Stored data entries:
= Beginning of Section =
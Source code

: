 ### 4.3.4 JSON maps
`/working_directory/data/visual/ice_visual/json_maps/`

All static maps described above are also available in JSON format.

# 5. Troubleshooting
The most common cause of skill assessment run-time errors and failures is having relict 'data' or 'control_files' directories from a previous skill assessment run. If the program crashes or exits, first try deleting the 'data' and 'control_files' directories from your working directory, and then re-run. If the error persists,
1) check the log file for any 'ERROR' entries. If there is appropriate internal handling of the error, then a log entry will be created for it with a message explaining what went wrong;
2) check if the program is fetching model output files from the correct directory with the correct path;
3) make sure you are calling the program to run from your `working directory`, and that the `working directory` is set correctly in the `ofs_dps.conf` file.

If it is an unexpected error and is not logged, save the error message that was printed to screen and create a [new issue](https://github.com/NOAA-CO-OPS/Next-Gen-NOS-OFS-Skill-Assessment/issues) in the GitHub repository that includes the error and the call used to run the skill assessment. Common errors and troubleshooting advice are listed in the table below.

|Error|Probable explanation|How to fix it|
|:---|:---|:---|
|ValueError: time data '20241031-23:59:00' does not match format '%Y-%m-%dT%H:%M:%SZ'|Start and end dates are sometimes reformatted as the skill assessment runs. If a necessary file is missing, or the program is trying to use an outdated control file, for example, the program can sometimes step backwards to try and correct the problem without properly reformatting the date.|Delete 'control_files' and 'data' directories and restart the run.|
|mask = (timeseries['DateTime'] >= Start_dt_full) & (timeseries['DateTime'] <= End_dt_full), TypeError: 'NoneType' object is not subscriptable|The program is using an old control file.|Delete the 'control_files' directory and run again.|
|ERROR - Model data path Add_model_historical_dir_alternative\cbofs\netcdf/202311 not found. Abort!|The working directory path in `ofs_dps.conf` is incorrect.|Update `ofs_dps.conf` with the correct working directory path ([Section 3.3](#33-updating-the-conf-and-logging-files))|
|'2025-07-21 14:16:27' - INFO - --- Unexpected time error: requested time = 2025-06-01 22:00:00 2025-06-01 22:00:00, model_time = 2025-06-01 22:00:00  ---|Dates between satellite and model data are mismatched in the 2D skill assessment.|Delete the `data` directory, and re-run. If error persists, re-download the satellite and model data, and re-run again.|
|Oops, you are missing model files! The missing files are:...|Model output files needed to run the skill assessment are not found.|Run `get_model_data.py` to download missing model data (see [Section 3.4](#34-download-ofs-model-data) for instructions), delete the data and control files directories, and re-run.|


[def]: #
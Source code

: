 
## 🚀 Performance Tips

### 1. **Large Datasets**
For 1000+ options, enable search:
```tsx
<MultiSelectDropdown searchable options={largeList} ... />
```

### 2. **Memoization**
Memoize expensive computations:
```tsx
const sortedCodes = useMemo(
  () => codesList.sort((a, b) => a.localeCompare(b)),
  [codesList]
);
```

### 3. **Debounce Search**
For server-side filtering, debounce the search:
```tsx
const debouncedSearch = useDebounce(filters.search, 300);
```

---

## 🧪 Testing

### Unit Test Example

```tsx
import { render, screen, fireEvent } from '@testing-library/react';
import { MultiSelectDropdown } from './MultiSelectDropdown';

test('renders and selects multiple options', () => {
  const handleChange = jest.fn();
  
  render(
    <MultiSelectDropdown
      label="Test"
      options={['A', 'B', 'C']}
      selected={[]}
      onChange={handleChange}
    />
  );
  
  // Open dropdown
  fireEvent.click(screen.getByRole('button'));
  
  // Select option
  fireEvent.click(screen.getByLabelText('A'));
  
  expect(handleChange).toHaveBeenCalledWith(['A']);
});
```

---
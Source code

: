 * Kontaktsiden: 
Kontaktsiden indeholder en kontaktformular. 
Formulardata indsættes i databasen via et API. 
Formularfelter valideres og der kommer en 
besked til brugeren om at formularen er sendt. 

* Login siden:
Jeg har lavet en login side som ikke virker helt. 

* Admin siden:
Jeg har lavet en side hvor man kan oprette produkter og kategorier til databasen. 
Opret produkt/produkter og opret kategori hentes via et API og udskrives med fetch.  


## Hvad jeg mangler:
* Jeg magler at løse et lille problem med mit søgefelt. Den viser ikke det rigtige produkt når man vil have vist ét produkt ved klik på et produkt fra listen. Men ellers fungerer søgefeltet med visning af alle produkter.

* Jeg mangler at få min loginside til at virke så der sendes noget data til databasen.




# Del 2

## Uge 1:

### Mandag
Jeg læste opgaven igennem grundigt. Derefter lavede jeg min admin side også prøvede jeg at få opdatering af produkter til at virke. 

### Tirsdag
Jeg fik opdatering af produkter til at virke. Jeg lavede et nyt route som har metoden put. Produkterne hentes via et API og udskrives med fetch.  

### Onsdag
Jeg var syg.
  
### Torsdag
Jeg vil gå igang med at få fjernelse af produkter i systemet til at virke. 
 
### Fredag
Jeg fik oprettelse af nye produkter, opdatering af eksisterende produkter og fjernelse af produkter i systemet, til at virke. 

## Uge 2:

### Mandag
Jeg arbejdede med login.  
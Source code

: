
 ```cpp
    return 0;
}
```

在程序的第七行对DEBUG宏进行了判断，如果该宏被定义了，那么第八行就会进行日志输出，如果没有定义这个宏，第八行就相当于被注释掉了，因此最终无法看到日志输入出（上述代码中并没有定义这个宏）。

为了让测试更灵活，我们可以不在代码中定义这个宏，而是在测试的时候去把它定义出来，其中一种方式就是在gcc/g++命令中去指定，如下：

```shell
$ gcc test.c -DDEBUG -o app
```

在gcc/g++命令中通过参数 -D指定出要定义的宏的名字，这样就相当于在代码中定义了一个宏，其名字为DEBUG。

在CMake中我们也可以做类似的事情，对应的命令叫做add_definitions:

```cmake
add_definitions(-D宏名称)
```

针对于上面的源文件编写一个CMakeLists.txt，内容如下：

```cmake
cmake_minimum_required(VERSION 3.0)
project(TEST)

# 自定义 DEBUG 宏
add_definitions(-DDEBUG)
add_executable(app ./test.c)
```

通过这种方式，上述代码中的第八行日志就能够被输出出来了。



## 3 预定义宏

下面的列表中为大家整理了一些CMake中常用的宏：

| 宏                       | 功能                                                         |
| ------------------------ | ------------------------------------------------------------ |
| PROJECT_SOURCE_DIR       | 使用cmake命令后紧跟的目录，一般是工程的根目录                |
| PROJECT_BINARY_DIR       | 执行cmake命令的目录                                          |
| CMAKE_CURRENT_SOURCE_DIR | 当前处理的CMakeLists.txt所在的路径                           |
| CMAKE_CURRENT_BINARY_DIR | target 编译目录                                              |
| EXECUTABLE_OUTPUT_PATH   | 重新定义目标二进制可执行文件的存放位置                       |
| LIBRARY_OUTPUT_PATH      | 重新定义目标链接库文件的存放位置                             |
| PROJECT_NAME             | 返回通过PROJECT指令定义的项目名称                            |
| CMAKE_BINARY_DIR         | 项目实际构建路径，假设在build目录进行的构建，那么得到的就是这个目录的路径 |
= End of Section =
_Assignment:_
Among the entries, find every line holding "MultiSelectDropdown" and return it.

_Solved exercise:_
<MultiSelectDropdown searchable options={largeList} ... />
import { MultiSelectDropdown } from './MultiSelectDropdown';
    <MultiSelectDropdown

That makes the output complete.